The proviso to section 13(3) provided conditional interim protection, not an absolute bar, and could be invoked only after a stay order had been obtained and complied with.
Wilful default required knowledge of the demand and a deliberate refusal to pay.
Court’s Reasoning and Application of Law
The Court began by construing the substantive part of section 13(3). It held that once an assessment was made and a notice of demand was served, the dealer became liable to be proceeded against as if the tax were an arrear of land revenue or a fine. The proviso, the Court observed, merely granted interim protection when the assessee obtained a stay order from the appropriate authority and complied with any conditions therein; it did not create a prerequisite that an order of payment first be made.
Turning to section 20(5), the Court read the provision as a substantive rule that the tax must be paid notwithstanding the pendency of an appeal, except where the appellate authority, at its discretion, allowed a different mode of payment upon receipt of satisfactory security. Because no such direction or security was furnished, the filing of the appeals did not suspend the liability to pay.
On the issue of wilful default, the Court noted that the respondent had been served with three notices of demand, was aware of the amounts due, and deliberately failed to make any payment. This satisfied the mens rea element required under section 29(1)(d).
Applying these principles to the facts, the Court concluded that the assessment orders created a liability to pay, the respondent’s non‑payment after notice constituted wilful default, and the pending appeals did not extinguish or suspend the criminal liability. Consequently, the magistrate’s acquittals were unwarranted.
Final Relief and Conclusion
The Supreme Court set aside the acquittals in all three criminal complaints.

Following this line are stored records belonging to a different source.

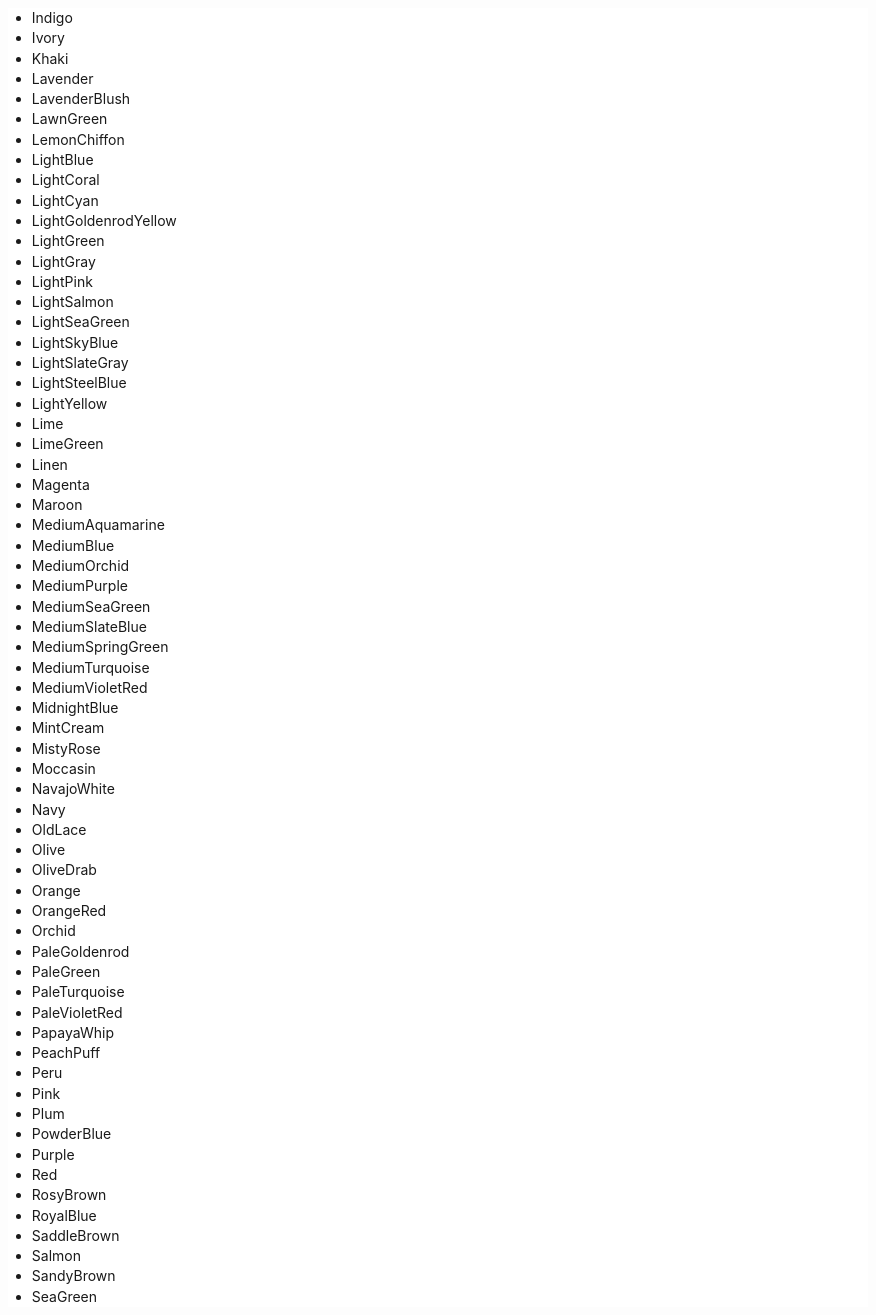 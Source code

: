 * Indigo
* Ivory
* Khaki
* Lavender
* LavenderBlush
* LawnGreen
* LemonChiffon
* LightBlue
* LightCoral
* LightCyan
* LightGoldenrodYellow
* LightGreen
* LightGray
* LightPink
* LightSalmon
* LightSeaGreen
* LightSkyBlue
* LightSlateGray
* LightSteelBlue
* LightYellow
* Lime
* LimeGreen
* Linen
* Magenta
* Maroon
* MediumAquamarine
* MediumBlue
* MediumOrchid
* MediumPurple
* MediumSeaGreen
* MediumSlateBlue
* MediumSpringGreen
* MediumTurquoise
* MediumVioletRed
* MidnightBlue
* MintCream
* MistyRose
* Moccasin
* NavajoWhite
* Navy
* OldLace
* Olive
* OliveDrab
* Orange
* OrangeRed
* Orchid
* PaleGoldenrod
* PaleGreen
* PaleTurquoise
* PaleVioletRed
* PapayaWhip
* PeachPuff
* Peru
* Pink
* Plum
* PowderBlue
* Purple
* Red
* RosyBrown
* RoyalBlue
* SaddleBrown
* Salmon
* SandyBrown
* SeaGreen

It held that, but for the State’s undertaking not to prosecute, the respondent would have been convicted and sentenced under section 29(1)(d). In view of that undertaking, the Court refrained from imposing any conviction or sentence, allowed the appeals, and vacated the magistrate’s judgments. The judgment clarified that a dealer who fails to pay assessed tax after service of a notice of demand is liable to be proceeded against under section 29(1)(d) irrespective of pending appeals, unless the appellate authority expressly stays the proceedings or imposes a payment direction.